*EXERCISE PROMPT*. Among the entries, find each line that includes the string "newtheorem" and list it.

----

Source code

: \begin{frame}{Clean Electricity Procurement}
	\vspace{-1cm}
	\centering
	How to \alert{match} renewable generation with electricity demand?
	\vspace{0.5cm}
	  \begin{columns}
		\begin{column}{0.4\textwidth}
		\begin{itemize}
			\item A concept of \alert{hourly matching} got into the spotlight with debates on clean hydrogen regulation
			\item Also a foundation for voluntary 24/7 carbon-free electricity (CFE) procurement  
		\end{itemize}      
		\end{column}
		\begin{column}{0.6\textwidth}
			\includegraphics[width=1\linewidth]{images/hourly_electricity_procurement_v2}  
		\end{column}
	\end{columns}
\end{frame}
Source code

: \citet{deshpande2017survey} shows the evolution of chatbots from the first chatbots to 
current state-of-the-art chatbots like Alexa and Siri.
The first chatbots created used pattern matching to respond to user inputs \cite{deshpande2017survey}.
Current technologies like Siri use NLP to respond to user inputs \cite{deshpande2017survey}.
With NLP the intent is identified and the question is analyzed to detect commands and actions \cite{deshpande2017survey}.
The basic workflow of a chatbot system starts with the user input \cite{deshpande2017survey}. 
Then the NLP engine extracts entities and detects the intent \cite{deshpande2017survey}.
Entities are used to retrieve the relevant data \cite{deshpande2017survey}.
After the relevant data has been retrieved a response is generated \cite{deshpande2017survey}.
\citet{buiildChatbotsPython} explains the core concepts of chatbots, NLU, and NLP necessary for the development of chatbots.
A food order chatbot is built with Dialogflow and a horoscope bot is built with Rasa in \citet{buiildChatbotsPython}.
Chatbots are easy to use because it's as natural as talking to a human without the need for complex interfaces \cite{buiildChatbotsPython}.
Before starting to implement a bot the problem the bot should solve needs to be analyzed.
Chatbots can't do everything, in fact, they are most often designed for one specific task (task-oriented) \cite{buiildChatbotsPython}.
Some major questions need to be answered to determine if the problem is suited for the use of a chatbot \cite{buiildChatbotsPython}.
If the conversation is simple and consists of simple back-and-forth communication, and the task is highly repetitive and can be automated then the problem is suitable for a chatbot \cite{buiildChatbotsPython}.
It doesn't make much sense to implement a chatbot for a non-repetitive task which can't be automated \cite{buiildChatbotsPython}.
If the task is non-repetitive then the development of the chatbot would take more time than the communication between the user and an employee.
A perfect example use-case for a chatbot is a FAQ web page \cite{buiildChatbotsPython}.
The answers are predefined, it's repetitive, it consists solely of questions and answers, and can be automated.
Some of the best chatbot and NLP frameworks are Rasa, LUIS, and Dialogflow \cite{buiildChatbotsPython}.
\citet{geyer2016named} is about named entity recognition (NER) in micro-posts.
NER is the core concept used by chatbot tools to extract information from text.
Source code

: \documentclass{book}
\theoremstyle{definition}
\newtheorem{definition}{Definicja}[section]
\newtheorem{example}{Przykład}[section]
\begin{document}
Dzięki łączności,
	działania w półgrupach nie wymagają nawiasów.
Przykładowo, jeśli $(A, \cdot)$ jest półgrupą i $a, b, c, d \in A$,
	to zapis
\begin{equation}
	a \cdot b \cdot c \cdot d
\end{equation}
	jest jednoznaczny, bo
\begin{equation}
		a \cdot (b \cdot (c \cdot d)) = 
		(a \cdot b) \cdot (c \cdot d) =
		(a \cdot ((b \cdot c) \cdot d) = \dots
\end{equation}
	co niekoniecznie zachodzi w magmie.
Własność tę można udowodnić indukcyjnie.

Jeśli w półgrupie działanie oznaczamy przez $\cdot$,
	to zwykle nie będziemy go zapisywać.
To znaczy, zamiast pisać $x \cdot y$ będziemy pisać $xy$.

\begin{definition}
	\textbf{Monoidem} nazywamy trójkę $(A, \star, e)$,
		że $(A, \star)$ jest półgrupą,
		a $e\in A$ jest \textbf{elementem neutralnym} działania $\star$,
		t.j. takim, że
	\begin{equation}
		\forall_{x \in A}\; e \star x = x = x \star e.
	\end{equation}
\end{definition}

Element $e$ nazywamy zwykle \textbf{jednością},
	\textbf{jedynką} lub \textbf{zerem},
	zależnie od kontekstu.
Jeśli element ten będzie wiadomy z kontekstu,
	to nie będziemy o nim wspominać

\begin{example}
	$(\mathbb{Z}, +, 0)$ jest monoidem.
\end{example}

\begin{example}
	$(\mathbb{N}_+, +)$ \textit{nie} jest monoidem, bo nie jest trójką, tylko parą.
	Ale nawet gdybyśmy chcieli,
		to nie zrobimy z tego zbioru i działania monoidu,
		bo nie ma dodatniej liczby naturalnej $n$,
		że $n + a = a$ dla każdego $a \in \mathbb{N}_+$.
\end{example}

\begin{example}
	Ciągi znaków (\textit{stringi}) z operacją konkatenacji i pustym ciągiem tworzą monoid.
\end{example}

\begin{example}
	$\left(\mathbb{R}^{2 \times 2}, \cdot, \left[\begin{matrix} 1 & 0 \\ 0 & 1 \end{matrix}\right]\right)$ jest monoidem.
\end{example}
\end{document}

----

*ANSWER SPACE*.
\newtheorem{definition}{Definicja}[section]
\newtheorem{example}{Przykład}[section]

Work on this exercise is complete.